Дневник Немощного. Глава ХLIII. Смерть ниамори. Поэзия как судьба
Глава XLIII
Обыватель многого не поймет в этом Дневнике, и тем более эту главу.
Этот заимствованный из русского языка эвфемизм («обыватель») точно отражает сущность человека, который прикован только к быту и думает, что только после того, как упорядочит свой быт, найдет время для возвышенного. Чем больше он погрязает в этой своей низменности, тем больше он сомневается не только в необходимости думать о возвышенном и стремиться к нему, но и в самом его существовании, и, таким образом, он некоторое время пытается превознести все земное, видимое. В этой гравитационной тюрьме у него обрываются сухожилия, и вдруг, изнеможденный этой бессмысленной и с самого же начала обреченной попыткой, он предпочитает снова погрязнуть в этой мелкотравчатости.
Нельзя назвать правым и человека, который отрицает все видимое и данное свыше, и, одержимый мыслью о бытии с невидимым, пренебрегает всем мирским - он так же труслив и эгоистичен, как и первый, и, быть может, еще хуже и зловреднее.
Человек - это создание, призванное быть милостивым, то есть богoподобным, и именно это выразил Спаситель, облагородив невидимым видимое. Цепляться за одно или другое состояние и упрямо застревать в нем – это и есть пример предательства и отрицания сущности человечности.
К сожалению, большинство членов человеческого обществa таковo, вернее, каждый из нас постоянно впадает в одно из этих двух состояний, и это называется грехом.
Грех - не верить и отрицать невидимое и стремиться только к мирскому, и грех - пренебрегать видимым и пребывать в упоении полета на крыльях неземного.
Пока мы в этом мире, мы обязаны находиться в обоих состояниях, и вызванные этим мучения - это и есть сама человечность.

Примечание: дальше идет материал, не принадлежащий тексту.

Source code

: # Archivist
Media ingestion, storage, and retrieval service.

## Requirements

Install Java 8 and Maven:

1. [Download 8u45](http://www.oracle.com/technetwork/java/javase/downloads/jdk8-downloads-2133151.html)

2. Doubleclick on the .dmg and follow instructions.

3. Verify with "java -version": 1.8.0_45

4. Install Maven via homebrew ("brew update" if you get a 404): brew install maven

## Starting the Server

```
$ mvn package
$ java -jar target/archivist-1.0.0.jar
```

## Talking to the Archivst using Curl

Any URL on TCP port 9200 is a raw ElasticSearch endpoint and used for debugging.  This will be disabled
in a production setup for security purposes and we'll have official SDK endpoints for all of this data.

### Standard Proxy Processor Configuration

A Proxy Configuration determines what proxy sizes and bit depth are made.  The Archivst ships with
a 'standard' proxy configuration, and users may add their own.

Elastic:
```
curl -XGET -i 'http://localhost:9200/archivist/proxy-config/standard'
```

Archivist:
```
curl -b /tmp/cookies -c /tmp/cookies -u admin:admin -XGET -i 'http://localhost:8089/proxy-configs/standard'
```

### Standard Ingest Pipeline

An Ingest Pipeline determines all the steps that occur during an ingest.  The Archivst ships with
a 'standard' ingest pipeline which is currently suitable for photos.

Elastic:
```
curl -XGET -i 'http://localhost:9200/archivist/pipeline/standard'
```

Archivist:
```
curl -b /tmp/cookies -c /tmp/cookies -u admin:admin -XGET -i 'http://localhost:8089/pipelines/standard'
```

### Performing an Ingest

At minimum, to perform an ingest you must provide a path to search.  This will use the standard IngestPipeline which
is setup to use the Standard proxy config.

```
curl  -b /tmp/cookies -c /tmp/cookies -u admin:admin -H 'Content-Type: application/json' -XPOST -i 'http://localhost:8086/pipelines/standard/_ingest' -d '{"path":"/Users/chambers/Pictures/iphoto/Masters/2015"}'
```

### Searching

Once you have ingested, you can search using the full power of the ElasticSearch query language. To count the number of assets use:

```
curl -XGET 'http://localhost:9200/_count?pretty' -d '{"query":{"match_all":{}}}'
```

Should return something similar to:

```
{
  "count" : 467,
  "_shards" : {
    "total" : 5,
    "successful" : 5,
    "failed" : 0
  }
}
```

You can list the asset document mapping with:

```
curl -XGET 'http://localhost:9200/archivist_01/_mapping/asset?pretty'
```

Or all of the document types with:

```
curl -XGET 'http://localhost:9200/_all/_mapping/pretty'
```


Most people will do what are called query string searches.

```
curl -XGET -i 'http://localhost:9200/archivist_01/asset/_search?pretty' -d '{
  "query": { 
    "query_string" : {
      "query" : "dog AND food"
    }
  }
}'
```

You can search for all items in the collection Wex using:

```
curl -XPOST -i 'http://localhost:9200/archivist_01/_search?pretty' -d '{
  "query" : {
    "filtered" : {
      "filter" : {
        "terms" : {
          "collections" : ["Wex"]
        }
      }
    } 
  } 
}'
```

В действительности, в этой муке заключается истинная сладость и легкость, о которой Спаситель беседует со своими апостолами. Более всего это нужно человеку: знание того, что ничего не является бессмысленным и случайным в его жизни и даже если его ограниченный разум не может уловить причинно-следственную связь между видимым и невидимым, все всегда происходит чьей либо рукой по какой-либо причине. И единственной целью этого некто является спасение человека и забота о нем, даже если он этого не понимает, как не понимает ребенок, принимая горькое лекарство.
Господь многое дал человеку для того, чтобы облегчить эту муку и суметь достойно нести этот крест. Примерами тому служат и плуг, и поэзия, и колесо, и музыка. Жаль, что и этим человек пользуется чаще для поощрения своего греха, чем для доказательства своей человечности.
Он так совершенствует плуг, чтобы будущие поколения не знали цену и вкус хлеба, он так развращает поэзию, что она становится пригодной только для возбуждения похоти. Вместо того, чтобы использовать колесо для наслаждения созерцанием мира, он использует его для порабощения других народов, и вместо того, чтобы посредством музыки укреплять свое единство с Богом, он создает из певца слащавого, а на самом деле грязного и развратного идoла.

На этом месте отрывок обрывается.